Research shows that only about 10 percent of students who enter community colleges end up getting a bachelor’s degree, even though surveys find that between 50 and 80 percent of incoming community college students have that goal. The very low transfer and completion rates are enormously problematic on a number of different levels.
For one thing, given that increasing numbers of students are choosing to begin tertiary education at community colleges, the low transfer rate will severely hamper the efforts of higher education to meet the projected growing demand for more employees with bachelor’s degrees.

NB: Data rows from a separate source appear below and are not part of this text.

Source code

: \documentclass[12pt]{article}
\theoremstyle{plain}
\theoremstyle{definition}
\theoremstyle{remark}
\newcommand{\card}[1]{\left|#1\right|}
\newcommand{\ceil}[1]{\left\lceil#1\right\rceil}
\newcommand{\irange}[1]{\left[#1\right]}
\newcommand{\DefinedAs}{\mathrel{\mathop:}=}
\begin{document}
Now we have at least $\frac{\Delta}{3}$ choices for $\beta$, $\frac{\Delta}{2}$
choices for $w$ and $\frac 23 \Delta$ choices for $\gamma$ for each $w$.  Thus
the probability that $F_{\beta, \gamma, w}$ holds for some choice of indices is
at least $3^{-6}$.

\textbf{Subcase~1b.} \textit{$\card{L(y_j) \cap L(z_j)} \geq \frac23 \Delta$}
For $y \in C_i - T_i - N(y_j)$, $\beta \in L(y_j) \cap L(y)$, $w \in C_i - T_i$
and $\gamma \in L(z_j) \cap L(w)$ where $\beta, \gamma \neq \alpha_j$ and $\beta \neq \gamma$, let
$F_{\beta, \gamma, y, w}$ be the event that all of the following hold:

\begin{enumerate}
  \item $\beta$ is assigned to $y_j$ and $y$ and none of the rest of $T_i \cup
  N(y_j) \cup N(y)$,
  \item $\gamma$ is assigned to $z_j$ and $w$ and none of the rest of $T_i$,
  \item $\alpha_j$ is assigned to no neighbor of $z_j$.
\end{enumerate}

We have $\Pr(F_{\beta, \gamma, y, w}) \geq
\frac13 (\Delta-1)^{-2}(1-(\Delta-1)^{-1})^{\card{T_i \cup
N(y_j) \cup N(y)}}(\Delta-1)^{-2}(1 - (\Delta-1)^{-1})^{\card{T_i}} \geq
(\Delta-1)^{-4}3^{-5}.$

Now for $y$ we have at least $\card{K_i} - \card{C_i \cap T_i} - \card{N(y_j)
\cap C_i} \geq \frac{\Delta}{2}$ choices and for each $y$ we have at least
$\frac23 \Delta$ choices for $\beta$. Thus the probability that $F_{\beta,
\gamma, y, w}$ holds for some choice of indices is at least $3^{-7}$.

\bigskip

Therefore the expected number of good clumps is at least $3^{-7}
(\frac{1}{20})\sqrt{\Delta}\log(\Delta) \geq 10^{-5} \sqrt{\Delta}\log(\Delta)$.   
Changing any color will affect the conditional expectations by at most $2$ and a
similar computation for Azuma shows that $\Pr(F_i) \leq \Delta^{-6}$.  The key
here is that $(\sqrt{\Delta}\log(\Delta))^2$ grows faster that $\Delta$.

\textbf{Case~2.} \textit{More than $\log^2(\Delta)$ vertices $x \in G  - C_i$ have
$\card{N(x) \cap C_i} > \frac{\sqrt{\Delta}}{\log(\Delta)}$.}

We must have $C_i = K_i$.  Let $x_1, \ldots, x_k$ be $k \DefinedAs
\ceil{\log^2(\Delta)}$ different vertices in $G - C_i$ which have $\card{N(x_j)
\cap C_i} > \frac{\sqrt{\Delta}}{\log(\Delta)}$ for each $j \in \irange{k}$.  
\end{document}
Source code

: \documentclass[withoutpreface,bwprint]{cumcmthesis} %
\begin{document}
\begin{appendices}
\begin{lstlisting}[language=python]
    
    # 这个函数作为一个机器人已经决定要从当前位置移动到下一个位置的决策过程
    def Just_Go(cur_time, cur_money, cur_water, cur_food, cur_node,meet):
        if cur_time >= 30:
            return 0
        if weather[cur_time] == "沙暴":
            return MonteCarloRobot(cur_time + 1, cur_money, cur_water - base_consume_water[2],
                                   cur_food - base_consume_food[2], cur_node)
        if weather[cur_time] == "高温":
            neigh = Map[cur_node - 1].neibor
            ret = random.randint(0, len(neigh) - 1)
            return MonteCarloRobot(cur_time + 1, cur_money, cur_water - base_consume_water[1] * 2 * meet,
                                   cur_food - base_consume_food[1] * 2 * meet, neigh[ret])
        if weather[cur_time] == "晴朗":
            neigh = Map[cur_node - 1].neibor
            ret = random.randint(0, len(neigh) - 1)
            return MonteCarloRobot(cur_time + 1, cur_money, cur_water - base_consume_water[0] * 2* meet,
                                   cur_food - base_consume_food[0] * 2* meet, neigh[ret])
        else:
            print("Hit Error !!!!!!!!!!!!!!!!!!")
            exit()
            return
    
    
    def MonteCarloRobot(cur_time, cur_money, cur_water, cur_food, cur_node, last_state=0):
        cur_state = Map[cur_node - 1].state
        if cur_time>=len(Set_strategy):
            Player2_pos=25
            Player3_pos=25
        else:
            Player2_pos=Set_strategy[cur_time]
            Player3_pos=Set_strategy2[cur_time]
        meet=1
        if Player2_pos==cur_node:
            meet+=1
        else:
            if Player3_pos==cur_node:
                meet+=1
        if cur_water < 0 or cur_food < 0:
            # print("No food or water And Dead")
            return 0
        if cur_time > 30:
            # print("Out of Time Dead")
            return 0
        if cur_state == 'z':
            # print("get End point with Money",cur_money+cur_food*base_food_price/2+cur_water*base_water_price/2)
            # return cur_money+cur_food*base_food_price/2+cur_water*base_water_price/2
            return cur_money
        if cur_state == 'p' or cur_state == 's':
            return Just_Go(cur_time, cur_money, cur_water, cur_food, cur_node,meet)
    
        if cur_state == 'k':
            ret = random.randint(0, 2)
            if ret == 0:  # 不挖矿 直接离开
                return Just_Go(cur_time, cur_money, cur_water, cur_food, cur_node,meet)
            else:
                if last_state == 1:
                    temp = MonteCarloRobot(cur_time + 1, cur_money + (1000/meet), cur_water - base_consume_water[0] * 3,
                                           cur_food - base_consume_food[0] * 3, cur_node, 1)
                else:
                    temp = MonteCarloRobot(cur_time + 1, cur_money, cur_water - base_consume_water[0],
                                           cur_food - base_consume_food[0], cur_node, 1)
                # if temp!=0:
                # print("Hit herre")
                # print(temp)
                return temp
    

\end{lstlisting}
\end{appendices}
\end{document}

For another, the low rate of transfers weakens community colleges themselves. To the extent that two-year institutions become widely known as places where very few students eventually go on to earn B.A.’s, middle- and upper-middle-class students are likely to shy away from community colleges. This flight, in turn, could further weaken the political and cultural capital of the two-year sector. (Research finds that this is already happening.)
Likewise, low transfer rates hamper the efforts of more selective colleges to maintain and increase racial and socioeconomic diversity. The lack of socioeconomic diversity at the nation’s most selective 146 institutions—where wealthy students outnumber low-income students by 25:1—has long been a national disgrace. And new threats to racial affirmative action in the courts suggest that selective four-year institutions may need to find new ways to build diversity. One way is to providing an admissions preference to promising students currently enrolled in community colleges, 42 percent of whom are the first in their family to attend college, and 45 percent of whom are from an underrepresented racial minority group.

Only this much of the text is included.